The row value must be between 0 and 4 and
the col value must be between 0 and 4
Enter your pairs now:

0 1
1 1
3 1
4 1
3 2
3 0
-1


Initial Maze:
----------
0 1 0 0 0
0 1 0 0 0
0 0 0 0 0
1 1 1 0 0
0 1 0 0 0

Using a stack
Path through maze: [(0,0),(1,0),(2,0),(2,1),(2,2),(2,3),(2,4),(3,4),(4,4)]
Length: 9

Maze with path
--------------
* 1 0 0 0
* 1 0 0 0
* * * * *
1 1 1 0 *
0 1 0 0 *


Using a queue
Path through maze: [(0,0),(1,0),(2,0),(2,1),(2,2),(2,3),(3,3),(4,3),(4,4)]
Length: 9

Maze with path
--------------
* 1 0 0 0
* 1 0 0 0
* * * * 0
1 1 1 * 0
0 1 0 * *
Data Structures to Use
You may use any of the code discussed in class, including the Queue and Stack implementations, and your LinkedList code.
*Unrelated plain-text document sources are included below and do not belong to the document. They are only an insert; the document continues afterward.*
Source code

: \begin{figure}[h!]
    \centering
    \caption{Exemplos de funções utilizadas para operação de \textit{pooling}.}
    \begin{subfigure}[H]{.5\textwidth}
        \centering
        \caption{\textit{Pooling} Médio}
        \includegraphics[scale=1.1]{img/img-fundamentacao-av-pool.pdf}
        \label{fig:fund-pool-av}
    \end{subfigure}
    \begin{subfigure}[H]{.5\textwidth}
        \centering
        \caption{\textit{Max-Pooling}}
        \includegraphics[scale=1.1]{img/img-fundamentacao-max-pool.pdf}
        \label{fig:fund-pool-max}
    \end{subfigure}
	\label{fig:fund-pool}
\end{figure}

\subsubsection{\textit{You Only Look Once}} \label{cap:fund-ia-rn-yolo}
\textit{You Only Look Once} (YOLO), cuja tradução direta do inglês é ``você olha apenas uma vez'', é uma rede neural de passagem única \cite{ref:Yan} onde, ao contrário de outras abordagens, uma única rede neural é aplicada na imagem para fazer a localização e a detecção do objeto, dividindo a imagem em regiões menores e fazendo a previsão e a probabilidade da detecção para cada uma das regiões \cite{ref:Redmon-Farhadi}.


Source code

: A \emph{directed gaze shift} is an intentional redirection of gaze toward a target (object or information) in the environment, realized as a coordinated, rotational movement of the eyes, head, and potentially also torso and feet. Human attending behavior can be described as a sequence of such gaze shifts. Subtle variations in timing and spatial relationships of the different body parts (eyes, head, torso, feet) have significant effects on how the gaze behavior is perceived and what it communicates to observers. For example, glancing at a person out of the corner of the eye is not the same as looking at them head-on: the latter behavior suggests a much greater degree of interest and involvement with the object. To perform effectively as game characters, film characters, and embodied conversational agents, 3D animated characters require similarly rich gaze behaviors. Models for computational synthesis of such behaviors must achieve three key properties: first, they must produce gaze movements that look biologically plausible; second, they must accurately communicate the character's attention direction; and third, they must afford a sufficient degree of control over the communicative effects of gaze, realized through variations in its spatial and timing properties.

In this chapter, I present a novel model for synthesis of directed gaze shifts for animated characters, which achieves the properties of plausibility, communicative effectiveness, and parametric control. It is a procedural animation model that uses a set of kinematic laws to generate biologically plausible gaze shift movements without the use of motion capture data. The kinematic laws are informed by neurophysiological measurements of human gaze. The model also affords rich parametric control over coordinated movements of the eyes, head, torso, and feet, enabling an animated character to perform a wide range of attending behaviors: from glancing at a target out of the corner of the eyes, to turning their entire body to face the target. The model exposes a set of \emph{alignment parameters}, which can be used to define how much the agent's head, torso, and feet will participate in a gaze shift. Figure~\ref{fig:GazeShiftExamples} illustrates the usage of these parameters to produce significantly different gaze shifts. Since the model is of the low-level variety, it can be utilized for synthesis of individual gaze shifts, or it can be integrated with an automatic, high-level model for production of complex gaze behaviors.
You will likely need to finish your Queue class, and implement Maze, TestMaze, and PathPosition classes. You may find the Scanner class in java.util.Scanner helpful for reading in input from the user.

Finding Paths
To find paths in the maze, you should use the following algorithm. Some details have been omitted and you will need to think about how to fill them in.
  1. Initialize the search list with the start position (0,0).
  2. while the search list is not empty
    1. remove the next element from search list
    2. if the next element is the end position (m-1, n-1), then you have found a path
    3. otherwise, add any valid moves to a neighbor of this element to the search list
  3. If list is empty, and no path was found, no path exists

The search list can be implemented using either a stack or a queue. Each list will store PathPosition objects. You will need to think about what to store in the PathPosition class. You should be able to reconstruct a complete maze path given one or more PathPosition objects. Once you implement one version of the search algorithm, the other version can be implemented by modifying the first algorithm and replacing push/pops with enqueues/dequeues.

Submitting
Along with your java source code, you should hand in a file named README and your Makefile if you used one. These files will be imported automatically via handin35. Your README should include a brief summary of your results, including a discussion of the advantages/disadvantages of using a stack or queue to solve this problem. Give a brief explanation of the big-Oh run-time of your methods. Also include any known problems/bugs in your code.